A crusade by the wife of a former hospital administrator appears to have paid off for a Kansas hospital, which won Medicare approval of its heart transplant program even though it didn't meet all federal standards.
Last November, 637-bed St. Francis Regional Medical Center in Wichita, Kan., became the first hospital in the state at which Medicare will pay for heart transplants.
Medicare asks hospitals to meet several standards for heart or liver transplants. Its approval process, in effect since 1987, is meant to ensure that hospitals can perform the difficult procedures. It's rare, but not unheard of, for Medicare to grant exceptions to the standards, a Medicare official said.
St. Francis fell short of Medicare's requirement that a hospital perform at least 12 heart transplants for three consecutive years. St. Francis met the minimum last year and in 1991 but performed only seven transplants in 1992, said Marsha Richardson, its cardiac transplant coordinator.
HCFA's approval of St. Francis followed a vigorous campaign by a Kansas resident, Lisa Stevens John, whose husband, Dru, 40, needs both a new heart and a new kidney.
St. Francis applied for approval several months before Ms. John contacted newspapers, members of Congress and state legislators on its behalf, Ms. Richardson said. It also had applied four years ago, but wasn't approved.
Exemplary survival rates at St. Francis justify the exception, said Robert Wren, director of HCFA's office of coverage and eligibility. "In no case has pressure, political or otherwise, had anything to do with approval," Mr. Wren said. "It's a quality issue."
Managers at St. Francis agree. So do Ms. John and the legislators who answered her cry for aid. St. Francis, they said, would have won approval on its own-eventually.
"(The Johns) did make a big impact," said Cindy Hagerty, St. Francis' cardiac transplant manager. "But it wasn't just them. We had a lot of patients calling and writing. And the endeavors that came from this office! That application was not easy."
Medicare approval of the St. Francis program means that Mr. John can receive a transplant 80 miles from his home in St. John, Kan. Otherwise, he would have been forced to travel 250 miles to Kansas City, Mo., for surgery at the nearest authorized facility.

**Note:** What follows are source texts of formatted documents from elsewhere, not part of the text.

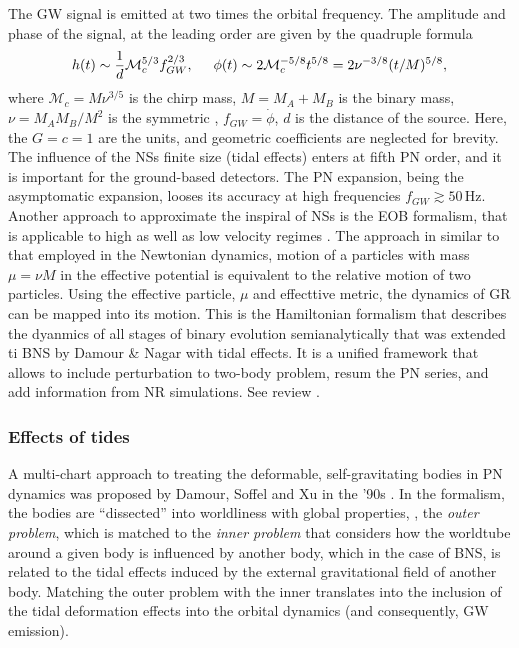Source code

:The \ac{GW} signal is emitted at two times the orbital frequency. The amplitude and phase of 
the signal, at the leading order are given by the quadruple formula 
%
\begin{equation}
    h(t) \sim \frac{1}{d}\mathcal{M}_c^{5/3} f_{GW}^{2/3}, \hspace{5mm} \phi(t) \sim 2\mathcal{M}_c^{-5/8}t^{5/8} = 2\nu^{-3/8}(t/M)^{5/8},
\end{equation}
%
where $\mathcal{M}_c = M\nu^{3/5}$ is the chirp mass, $M=M_A + M_B$ is the binary mass, 
$\nu=M_A M_B/M^2$ is the symmetric \mr{}, $f_{GW} = \dot{\phi}$, $d$ is the distance of the source.
Here, the $G=c=1$ are the units, and geometric coefficients are neglected for brevity. 
%
The influence of the \acp{NS} finite size (tidal effects) enters at fifth \ac{PN} order, 
and it is important for the ground-based detectors. 
%
The \ac{PN} expansion, being the asymptomatic expansion, looses its accuracy at high 
frequencies $f_{GW}\gtrsim 50\,$Hz. 
%
Another approach to approximate the inspiral of \acp{NS} is the \ac{EOB} formalism, that 
is applicable to high as well as low velocity regimes \cite{28}.
The approach in similar to that employed in the Newtonian dynamics, motion of a particles 
with mass $\mu=\nu M$ in the effective potential is equivalent to the relative motion of two 
particles. Using the effective particle, $\mu$ and effecttive metric, the dynamics of 
\ac{GR} can be mapped into its motion. 
This is the Hamiltonian formalism that describes the dyanmics of all stages of binary evolution 
semianalytically that was extended ti \ac{BNS} by Damour \& Nagar \cite{29} with tidal effects.
It is a unified framework that allows to include perturbation to two-body problem, 
resum the \ac{PN} series, and add information from \ac{NR} simulations. See review \cite{30}.

\subsubsection{Effects of tides}

A multi-chart approach to treating the deformable, self-gravitating bodies in \ac{PN} dynamics 
was proposed by Damour, Soffel and Xu in the '90s \cite{31}. In the formalism, the bodies are 
``dissected''  into worldliness with global properties, \ie, the \textit{outer problem}, 
which is matched to the \textit{inner problem} that considers how the worldtube around a given 
body is influenced by another body, which in the case of \ac{BNS}, is related to the 
tidal effects induced by the external gravitational field of another body.
Matching the outer problem with the inner translates into the inclusion of the tidal 
deformation effects into the orbital dynamics (and consequently, \ac{GW} emission).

Such journeys can't always be made during the time in which an organ is available, Ms. John said. The distance also makes it more difficult for families to be near patients. Travel adds to the cost of heart transplants, which already are extremely costly. The transplant, drugs and other healthcare expenses typically cost $150,000 in the first year after the procedure.
For St. Francis, Medicare approval means it eventually could perform more heart transplants, a profitable enterprise. One reason is that the more people who are on its waiting list, the more likely a donor organ will match one of the potential recipients, Ms. Hagerty said.
Mr. John's kidneys failed nine years ago. He left his job as administrator and controller at 232-bed Eastwood Hospital and Medical Center, now Vista Hills Medical Center, in El Paso, Texas. In 1989, he moved to St. John to be near his parents. Last year, he had triple-bypass surgery to repair a heart damaged by years of dialysis.
In August, Mr. John was told that he would need a double transplant. Ms. John, the editor of a small weekly newspaper, began her campaign.
"I feel that St. Francis would have gotten there on its own accord," she said. "But what if it didn't? And what if we didn't do anything?"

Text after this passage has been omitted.